Task directions: What lines in the records below include the word "hline"? Return each one.

── Listed records ──

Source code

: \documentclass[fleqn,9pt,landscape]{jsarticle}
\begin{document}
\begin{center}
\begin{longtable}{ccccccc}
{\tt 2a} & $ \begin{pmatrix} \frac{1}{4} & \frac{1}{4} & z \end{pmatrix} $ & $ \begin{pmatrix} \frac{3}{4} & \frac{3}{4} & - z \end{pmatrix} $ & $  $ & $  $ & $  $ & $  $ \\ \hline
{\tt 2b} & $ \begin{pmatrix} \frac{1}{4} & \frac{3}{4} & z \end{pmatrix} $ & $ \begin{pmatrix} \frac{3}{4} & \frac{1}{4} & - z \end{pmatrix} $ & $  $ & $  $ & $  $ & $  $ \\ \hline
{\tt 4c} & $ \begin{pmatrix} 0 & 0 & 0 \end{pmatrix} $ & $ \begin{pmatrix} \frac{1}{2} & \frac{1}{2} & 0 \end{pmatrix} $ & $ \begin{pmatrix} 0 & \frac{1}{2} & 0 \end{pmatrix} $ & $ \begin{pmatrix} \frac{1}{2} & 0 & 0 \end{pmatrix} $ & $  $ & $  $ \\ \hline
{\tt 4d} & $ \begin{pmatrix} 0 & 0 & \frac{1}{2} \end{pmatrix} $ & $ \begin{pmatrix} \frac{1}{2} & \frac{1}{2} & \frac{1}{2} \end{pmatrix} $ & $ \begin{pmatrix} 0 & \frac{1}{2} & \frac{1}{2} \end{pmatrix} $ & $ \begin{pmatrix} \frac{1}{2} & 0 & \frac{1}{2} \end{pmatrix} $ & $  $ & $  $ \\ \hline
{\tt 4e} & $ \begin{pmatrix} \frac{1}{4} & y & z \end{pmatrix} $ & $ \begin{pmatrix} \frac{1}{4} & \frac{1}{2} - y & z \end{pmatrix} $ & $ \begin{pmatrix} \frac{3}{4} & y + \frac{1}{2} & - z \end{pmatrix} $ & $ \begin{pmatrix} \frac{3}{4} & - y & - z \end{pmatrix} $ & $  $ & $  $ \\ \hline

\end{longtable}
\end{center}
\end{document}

───

Solution for this exercise:
{\tt 2a} & $ \begin{pmatrix} \frac{1}{4} & \frac{1}{4} & z \end{pmatrix} $ & $ \begin{pmatrix} \frac{3}{4} & \frac{3}{4} & - z \end{pmatrix} $ & $  $ & $  $ & $  $ & $  $ \\ \hline
{\tt 2b} & $ \begin{pmatrix} \frac{1}{4} & \frac{3}{4} & z \end{pmatrix} $ & $ \begin{pmatrix} \frac{3}{4} & \frac{1}{4} & - z \end{pmatrix} $ & $  $ & $  $ & $  $ & $  $ \\ \hline
{\tt 4c} & $ \begin{pmatrix} 0 & 0 & 0 \end{pmatrix} $ & $ \begin{pmatrix} \frac{1}{2} & \frac{1}{2} & 0 \end{pmatrix} $ & $ \begin{pmatrix} 0 & \frac{1}{2} & 0 \end{pmatrix} $ & $ \begin{pmatrix} \frac{1}{2} & 0 & 0 \end{pmatrix} $ & $  $ & $  $ \\ \hline
{\tt 4d} & $ \begin{pmatrix} 0 & 0 & \frac{1}{2} \end{pmatrix} $ & $ \begin{pmatrix} \frac{1}{2} & \frac{1}{2} & \frac{1}{2} \end{pmatrix} $ & $ \begin{pmatrix} 0 & \frac{1}{2} & \frac{1}{2} \end{pmatrix} $ & $ \begin{pmatrix} \frac{1}{2} & 0 & \frac{1}{2} \end{pmatrix} $ & $  $ & $  $ \\ \hline
{\tt 4e} & $ \begin{pmatrix} \frac{1}{4} & y & z \end{pmatrix} $ & $ \begin{pmatrix} \frac{1}{4} & \frac{1}{2} - y & z \end{pmatrix} $ & $ \begin{pmatrix} \frac{3}{4} & y + \frac{1}{2} & - z \end{pmatrix} $ & $ \begin{pmatrix} \frac{3}{4} & - y & - z \end{pmatrix} $ & $  $ & $  $ \\ \hline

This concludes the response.